From the outset of the Saudi reform project, which coincides with the appointment of Mohammed bin Salman bin Abdulaziz Al Saud as the new Crown Prince in June 2017, many concerns and doubts have grown about the capability of the reform will to transcend the ‘past’—a past where a long history of conceptions, legacies, and symbols is influenced by an established network of social, political, economic interests.
The Saudi media had been able to cover up these challenges and their ramifications on the domestic situation. Nevertheless, the recent diplomatic crisis between Saudi Arabia and Canada, that was culminated in summoning the Saudi Ambassador from Ottawa and considering the Canadian Ambassador unwelcomed in Riyadh, brought the Saudi scene back to square one. Riyadh is in an unenviable situation, especially after the series of arrests that targeted a group of female women’s rights activists.

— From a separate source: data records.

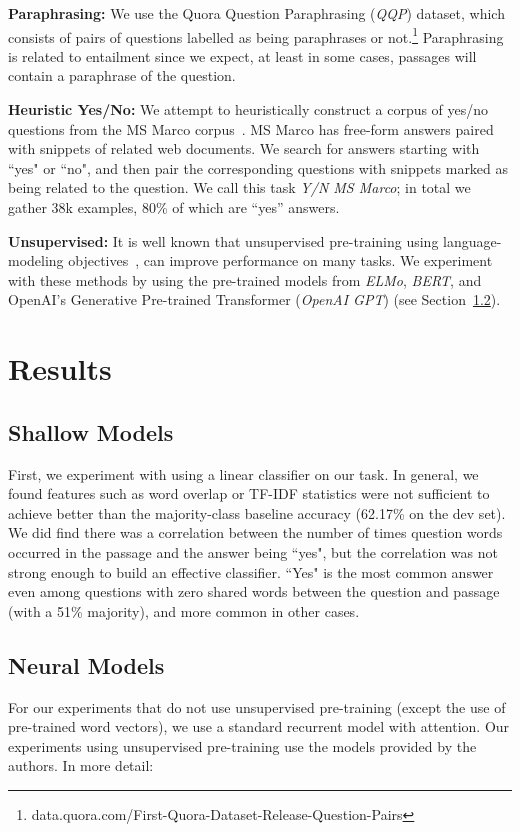 \textbf{Paraphrasing:} We use the Quora Question Paraphrasing (\textit{QQP}) dataset, which consists of pairs of questions labelled as being paraphrases or not.\footnote{data.quora.com/First-Quora-Dataset-Release-Question-Pairs} Paraphrasing is related to entailment since we expect, at least in some cases, passages will contain a paraphrase of the question.

\textbf{Heuristic Yes/No:} We attempt to heuristically construct a corpus of yes/no questions from the MS Marco corpus~\cite{msmarco}. MS Marco has free-form answers paired with snippets of related web documents. We search for answers starting with ``yes" or ``no", and then pair the corresponding questions with snippets marked as being related to the question. We call this task \textit{Y/N MS Marco}; in total we gather 38k examples, 80\% of which are ``yes'' answers.

\textbf{Unsupervised:} It is well known that unsupervised pre-training using language-modeling objectives~\cite{elmo, bert, openai}, can improve performance on many tasks. We experiment with these methods by using the pre-trained models from \textit{ELMo}, \textit{BERT}, and OpenAI's Generative Pre-trained Transformer (\textit{OpenAI GPT}) (see Section~\ref{sect:neural_models}).

\section{Results}

\subsection{Shallow Models} First, we experiment with using a linear classifier on our task. In general, we found features such as word overlap or TF-IDF statistics were not sufficient to achieve better than the majority-class baseline accuracy (62.17\% on the dev set). We did find there was a correlation between the number of times question words occurred in the passage and the answer being ``yes", but the correlation was not strong enough to build an effective classifier. ``Yes" is the most common answer even among questions with zero shared words between the question and passage (with a 51\% majority), and more common in other cases.

\subsection{Neural Models}
\label{sect:neural_models}
For our experiments that do not use unsupervised pre-training (except the use of pre-trained word vectors), we use a standard recurrent model with attention. Our experiments using unsupervised pre-training use the models provided by the authors. In more detail:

The ‘exceptional’ decisions, including allowing women to drive, the organization of mixed-gender concerts, and the propagation of an open-minded social/religious discourse, couldn’t withstand the heavyweight state that is fattened by the obsession with its security apparatus. This became evident specifically when the authorities have launched a series of arrests against Saudi female women’s rights activists since mid-May. Among the detainees are Loujain al-Hathloul (ranked one of the most powerful Arabian women under the age of forty by Arabian Business magazine in 2015); Aziza al-Yousef (who led a campaign to abolish the male guardianship system on women and delivered a 14,700-signature petition to King Salman bin Abdulaziz); and Eman al-Nafjan (a lecturer of Linguistics at Riyadh University who was chosen by Foreign Policy magazine among its list of international thinkers for 2011). Lately, authorities have detained both activist Nassima al-Sadah and gender rights advocate Samar Badawi, the sister of the imprisoned blogger Raif Badawi.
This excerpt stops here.